BEGIN

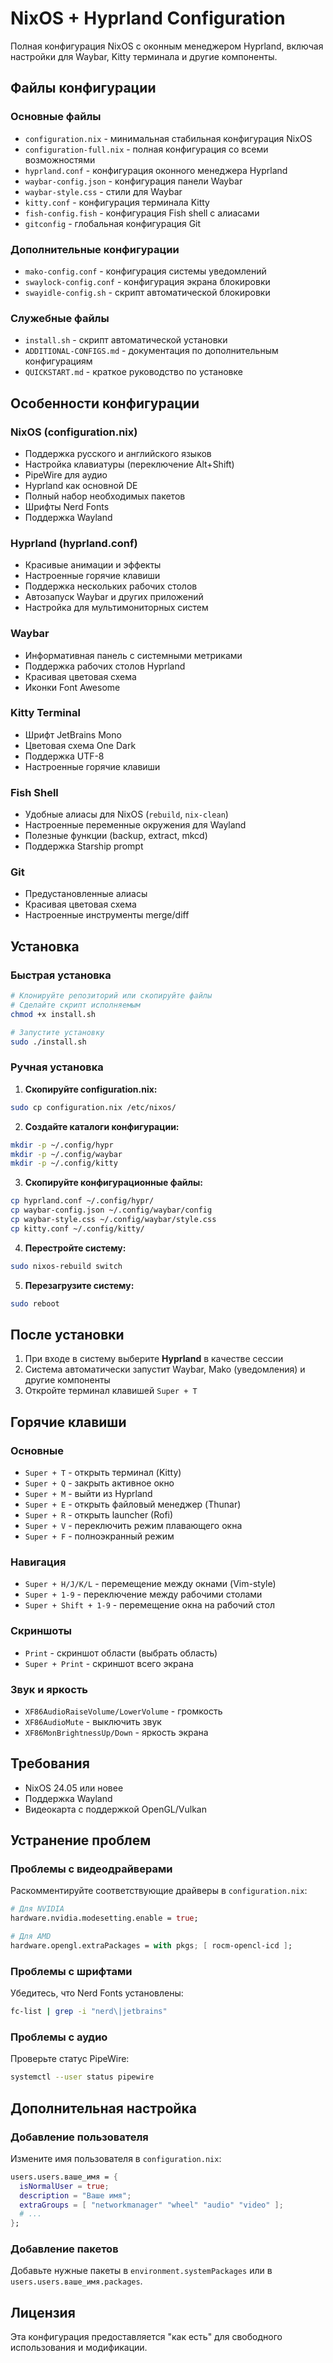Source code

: # NixOS + Hyprland Configuration

Полная конфигурация NixOS с оконным менеджером Hyprland, включая настройки для Waybar, Kitty терминала и другие компоненты.

## Файлы конфигурации

### Основные файлы
- `configuration.nix` - минимальная стабильная конфигурация NixOS
- `configuration-full.nix` - полная конфигурация со всеми возможностями
- `hyprland.conf` - конфигурация оконного менеджера Hyprland
- `waybar-config.json` - конфигурация панели Waybar
- `waybar-style.css` - стили для Waybar
- `kitty.conf` - конфигурация терминала Kitty
- `fish-config.fish` - конфигурация Fish shell с алиасами
- `gitconfig` - глобальная конфигурация Git

### Дополнительные конфигурации
- `mako-config.conf` - конфигурация системы уведомлений
- `swaylock-config.conf` - конфигурация экрана блокировки
- `swayidle-config.sh` - скрипт автоматической блокировки

### Служебные файлы
- `install.sh` - скрипт автоматической установки
- `ADDITIONAL-CONFIGS.md` - документация по дополнительным конфигурациям
- `QUICKSTART.md` - краткое руководство по установке

## Особенности конфигурации

### NixOS (configuration.nix)
- Поддержка русского и английского языков
- Настройка клавиатуры (переключение Alt+Shift)
- PipeWire для аудио
- Hyprland как основной DE
- Полный набор необходимых пакетов
- Шрифты Nerd Fonts
- Поддержка Wayland

### Hyprland (hyprland.conf)
- Красивые анимации и эффекты
- Настроенные горячие клавиши
- Поддержка нескольких рабочих столов
- Автозапуск Waybar и других приложений
- Настройка для мультимониторных систем

### Waybar
- Информативная панель с системными метриками
- Поддержка рабочих столов Hyprland
- Красивая цветовая схема
- Иконки Font Awesome

### Kitty Terminal
- Шрифт JetBrains Mono
- Цветовая схема One Dark
- Поддержка UTF-8
- Настроенные горячие клавиши

### Fish Shell
- Удобные алиасы для NixOS (`rebuild`, `nix-clean`)
- Настроенные переменные окружения для Wayland
- Полезные функции (backup, extract, mkcd)
- Поддержка Starship prompt

### Git
- Предустановленные алиасы
- Красивая цветовая схема
- Настроенные инструменты merge/diff

## Установка

### Быстрая установка
```bash
# Клонируйте репозиторий или скопируйте файлы
# Сделайте скрипт исполняемым
chmod +x install.sh

# Запустите установку
sudo ./install.sh
```

### Ручная установка

1. **Скопируйте configuration.nix:**
```bash
sudo cp configuration.nix /etc/nixos/
```

2. **Создайте каталоги конфигурации:**
```bash
mkdir -p ~/.config/hypr
mkdir -p ~/.config/waybar
mkdir -p ~/.config/kitty
```

3. **Скопируйте конфигурационные файлы:**
```bash
cp hyprland.conf ~/.config/hypr/
cp waybar-config.json ~/.config/waybar/config
cp waybar-style.css ~/.config/waybar/style.css
cp kitty.conf ~/.config/kitty/
```

4. **Перестройте систему:**
```bash
sudo nixos-rebuild switch
```

5. **Перезагрузите систему:**
```bash
sudo reboot
```

## После установки

1. При входе в систему выберите **Hyprland** в качестве сессии
2. Система автоматически запустит Waybar, Mako (уведомления) и другие компоненты
3. Откройте терминал клавишей `Super + T`

## Горячие клавиши

### Основные
- `Super + T` - открыть терминал (Kitty)
- `Super + Q` - закрыть активное окно
- `Super + M` - выйти из Hyprland
- `Super + E` - открыть файловый менеджер (Thunar)
- `Super + R` - открыть launcher (Rofi)
- `Super + V` - переключить режим плавающего окна
- `Super + F` - полноэкранный режим

### Навигация
- `Super + H/J/K/L` - перемещение между окнами (Vim-style)
- `Super + 1-9` - переключение между рабочими столами
- `Super + Shift + 1-9` - перемещение окна на рабочий стол

### Скриншоты
- `Print` - скриншот области (выбрать область)
- `Super + Print` - скриншот всего экрана

### Звук и яркость
- `XF86AudioRaiseVolume/LowerVolume` - громкость
- `XF86AudioMute` - выключить звук
- `XF86MonBrightnessUp/Down` - яркость экрана

## Требования

- NixOS 24.05 или новее
- Поддержка Wayland
- Видеокарта с поддержкой OpenGL/Vulkan

## Устранение проблем

### Проблемы с видеодрайверами
Раскомментируйте соответствующие драйверы в `configuration.nix`:
```nix
# Для NVIDIA
hardware.nvidia.modesetting.enable = true;

# Для AMD
hardware.opengl.extraPackages = with pkgs; [ rocm-opencl-icd ];
```

### Проблемы с шрифтами
Убедитесь, что Nerd Fonts установлены:
```bash
fc-list | grep -i "nerd\|jetbrains"
```

### Проблемы с аудио
Проверьте статус PipeWire:
```bash
systemctl --user status pipewire
```

## Дополнительная настройка

### Добавление пользователя
Измените имя пользователя в `configuration.nix`:
```nix
users.users.ваше_имя = {
  isNormalUser = true;
  description = "Ваше имя";
  extraGroups = [ "networkmanager" "wheel" "audio" "video" ];
  # ...
};
```

### Добавление пакетов
Добавьте нужные пакеты в `environment.systemPackages` или в `users.users.ваше_имя.packages`.

## Лицензия

Эта конфигурация предоставляется "как есть" для свободного использования и модификации.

END

* EXERCISE OBJECTIVE *
Return the whole listing word for word. Pictures stay out of it.

* YOUR RESPONSE *
Source code

: # NixOS + Hyprland Configuration

Полная конфигурация NixOS с оконным менеджером Hyprland, включая настройки для Waybar, Kitty терминала и другие компоненты.

## Файлы конфигурации

### Основные файлы
- `configuration.nix` - минимальная стабильная конфигурация NixOS
- `configuration-full.nix` - полная конфигурация со всеми возможностями
- `hyprland.conf` - конфигурация оконного менеджера Hyprland
- `waybar-config.json` - конфигурация панели Waybar
- `waybar-style.css` - стили для Waybar
- `kitty.conf` - конфигурация терминала Kitty
- `fish-config.fish` - конфигурация Fish shell с алиасами
- `gitconfig` - глобальная конфигурация Git

### Дополнительные конфигурации
- `mako-config.conf` - конфигурация системы уведомлений
- `swaylock-config.conf` - конфигурация экрана блокировки
- `swayidle-config.sh` - скрипт автоматической блокировки

### Служебные файлы
- `install.sh` - скрипт автоматической установки
- `ADDITIONAL-CONFIGS.md` - документация по дополнительным конфигурациям
- `QUICKSTART.md` - краткое руководство по установке

## Особенности конфигурации

### NixOS (configuration.nix)
- Поддержка русского и английского языков
- Настройка клавиатуры (переключение Alt+Shift)
- PipeWire для аудио
- Hyprland как основной DE
- Полный набор необходимых пакетов
- Шрифты Nerd Fonts
- Поддержка Wayland

### Hyprland (hyprland.conf)
- Красивые анимации и эффекты
- Настроенные горячие клавиши
- Поддержка нескольких рабочих столов
- Автозапуск Waybar и других приложений
- Настройка для мультимониторных систем

### Waybar
- Информативная панель с системными метриками
- Поддержка рабочих столов Hyprland
- Красивая цветовая схема
- Иконки Font Awesome

### Kitty Terminal
- Шрифт JetBrains Mono
- Цветовая схема One Dark
- Поддержка UTF-8
- Настроенные горячие клавиши

### Fish Shell
- Удобные алиасы для NixOS (`rebuild`, `nix-clean`)
- Настроенные переменные окружения для Wayland
- Полезные функции (backup, extract, mkcd)
- Поддержка Starship prompt

### Git
- Предустановленные алиасы
- Красивая цветовая схема
- Настроенные инструменты merge/diff

## Установка

### Быстрая установка
```bash
# Клонируйте репозиторий или скопируйте файлы
# Сделайте скрипт исполняемым
chmod +x install.sh

# Запустите установку
sudo ./install.sh
```

### Ручная установка

1. **Скопируйте configuration.nix:**
```bash
sudo cp configuration.nix /etc/nixos/
```

2. **Создайте каталоги конфигурации:**
```bash
mkdir -p ~/.config/hypr
mkdir -p ~/.config/waybar
mkdir -p ~/.config/kitty
```

3. **Скопируйте конфигурационные файлы:**
```bash
cp hyprland.conf ~/.config/hypr/
cp waybar-config.json ~/.config/waybar/config
cp waybar-style.css ~/.config/waybar/style.css
cp kitty.conf ~/.config/kitty/
```

4. **Перестройте систему:**
```bash
sudo nixos-rebuild switch
```

5. **Перезагрузите систему:**
```bash
sudo reboot
```

## После установки

1. При входе в систему выберите **Hyprland** в качестве сессии
2. Система автоматически запустит Waybar, Mako (уведомления) и другие компоненты
3. Откройте терминал клавишей `Super + T`

## Горячие клавиши

### Основные
- `Super + T` - открыть терминал (Kitty)
- `Super + Q` - закрыть активное окно
- `Super + M` - выйти из Hyprland
- `Super + E` - открыть файловый менеджер (Thunar)
- `Super + R` - открыть launcher (Rofi)
- `Super + V` - переключить режим плавающего окна
- `Super + F` - полноэкранный режим

### Навигация
- `Super + H/J/K/L` - перемещение между окнами (Vim-style)
- `Super + 1-9` - переключение между рабочими столами
- `Super + Shift + 1-9` - перемещение окна на рабочий стол

### Скриншоты
- `Print` - скриншот области (выбрать область)
- `Super + Print` - скриншот всего экрана

### Звук и яркость
- `XF86AudioRaiseVolume/LowerVolume` - громкость
- `XF86AudioMute` - выключить звук
- `XF86MonBrightnessUp/Down` - яркость экрана

## Требования

- NixOS 24.05 или новее
- Поддержка Wayland
- Видеокарта с поддержкой OpenGL/Vulkan

## Устранение проблем

### Проблемы с видеодрайверами
Раскомментируйте соответствующие драйверы в `configuration.nix`:
```nix
# Для NVIDIA
hardware.nvidia.modesetting.enable = true;

# Для AMD
hardware.opengl.extraPackages = with pkgs; [ rocm-opencl-icd ];
```

### Проблемы с шрифтами
Убедитесь, что Nerd Fonts установлены:
```bash
fc-list | grep -i "nerd\|jetbrains"
```

### Проблемы с аудио
Проверьте статус PipeWire:
```bash
systemctl --user status pipewire
```

## Дополнительная настройка

### Добавление пользователя
Измените имя пользователя в `configuration.nix`:
```nix
users.users.ваше_имя = {
  isNormalUser = true;
  description = "Ваше имя";
  extraGroups = [ "networkmanager" "wheel" "audio" "video" ];
  # ...
};
```

### Добавление пакетов
Добавьте нужные пакеты в `environment.systemPackages` или в `users.users.ваше_имя.packages`.

## Лицензия

Эта конфигурация предоставляется "как есть" для свободного использования и модификации.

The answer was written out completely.